1. Scenario
Domain: Investigative journalism — environmental and public health reporting
Who: Carlos Medina is an investigative reporter at the Lakeshore Herald, a regional newspaper covering a metro area of about 400,000 people. He has covered environmental issues for eight years. His editor is Sarah Kwan, a 15-year veteran of the paper’s investigations desk. The managing editor, James Trujillo, has final publication authority on stories with significant legal exposure.
What he’s trying to accomplish: Carlos is investigating potential environmental contamination from a chemical manufacturing facility — Meridian Chemical Solutions — that borders the Eastfield neighborhood, a predominantly low-income community of about 3,200 residents. Community members have reported unusual rates of respiratory illness and skin conditions. Carlos needs to determine whether regulatory violation patterns from the facility correlate with the health complaints, and whether the company or regulators failed to act on known risks.

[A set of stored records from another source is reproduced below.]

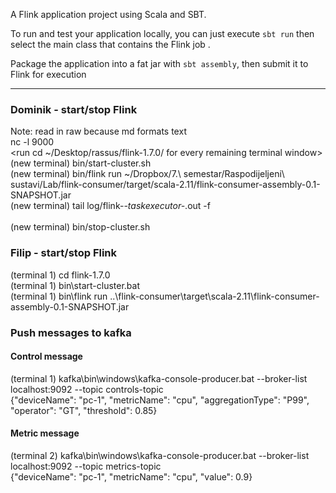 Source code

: A Flink application project using Scala and SBT.

To run and test your application locally, you can just execute `sbt run` then select the main class that contains the Flink job . 

Package the application into a fat jar with `sbt assembly`, then submit it to Flink for execution 

---

### Dominik - start/stop Flink
Note: read in raw because md formats text  
nc -l 9000  
<run cd ~/Desktop/rassus/flink-1.7.0/ for every remaining terminal window>  
(new terminal) bin/start-cluster.sh  
(new terminal) bin/flink run ~/Dropbox/7.\ semestar/Raspodijeljeni\ sustavi/Lab/flink-consumer/target/scala-2.11/flink-consumer-assembly-0.1-SNAPSHOT.jar  
(new terminal) tail log/flink-*-taskexecutor-*.out -f  
<do your work...>  
(new terminal) bin/stop-cluster.sh  

### Filip - start/stop Flink
(terminal 1) cd flink-1.7.0  
(terminal 1) bin\start-cluster.bat  
(terminal 1) bin\flink run ..\flink-consumer\target\scala-2.11\flink-consumer-assembly-0.1-SNAPSHOT.jar


### Push messages to kafka
#### Control message
(terminal 1) kafka\bin\windows\kafka-console-producer.bat --broker-list localhost:9092 --topic controls-topic  
{"deviceName": "pc-1", "metricName": "cpu", "aggregationType": "P99", "operator": "GT", "threshold": 0.85} 

#### Metric message
(terminal 2) kafka\bin\windows\kafka-console-producer.bat --broker-list localhost:9092 --topic metrics-topic  
{"deviceName": "pc-1", "metricName": "cpu", "value": 0.9} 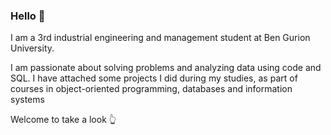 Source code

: ### Hello 👋

<!--
**gilbiton1/gilbiton1** is a ✨ _special_ ✨ repository because its `README.md` (this file) appears on your GitHub profile.


-->
I am a 3rd industrial engineering and management student at Ben Gurion University.

I am passionate about solving problems and analyzing data using code and SQL.
I have attached some projects I did during my studies, as part of courses in object-oriented programming, databases and information systems 

Welcome to take a look :point_up_2:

How AI is used: Carlos uses an AI document analysis tool to process approximately 4,300 public regulatory filings, inspection reports, and permit applications from the state Department of Environmental Quality (DEQ), spanning 12 years. The AI identifies patterns in violation frequency, categorizes violation types, flags enforcement gaps (violations without follow-up action), and generates initial summaries of key findings. He also uses AI to cross-reference the timeline of violations with publicly available county health department data on respiratory complaint rates by ZIP code.
Where human judgment is required: Every finding the AI surfaces must be verified against primary source documents. Carlos must interview affected residents, former facility employees, regulators, and the company. He must assess source credibility, determine what is publishable under the paper’s standards, contextualize statistical patterns with on-the-ground reporting, and make editorial decisions about framing. The AI cannot evaluate whether a source is reliable, whether a correlation implies causation, or whether publishing a particular finding serves the public interest without causing disproportionate harm.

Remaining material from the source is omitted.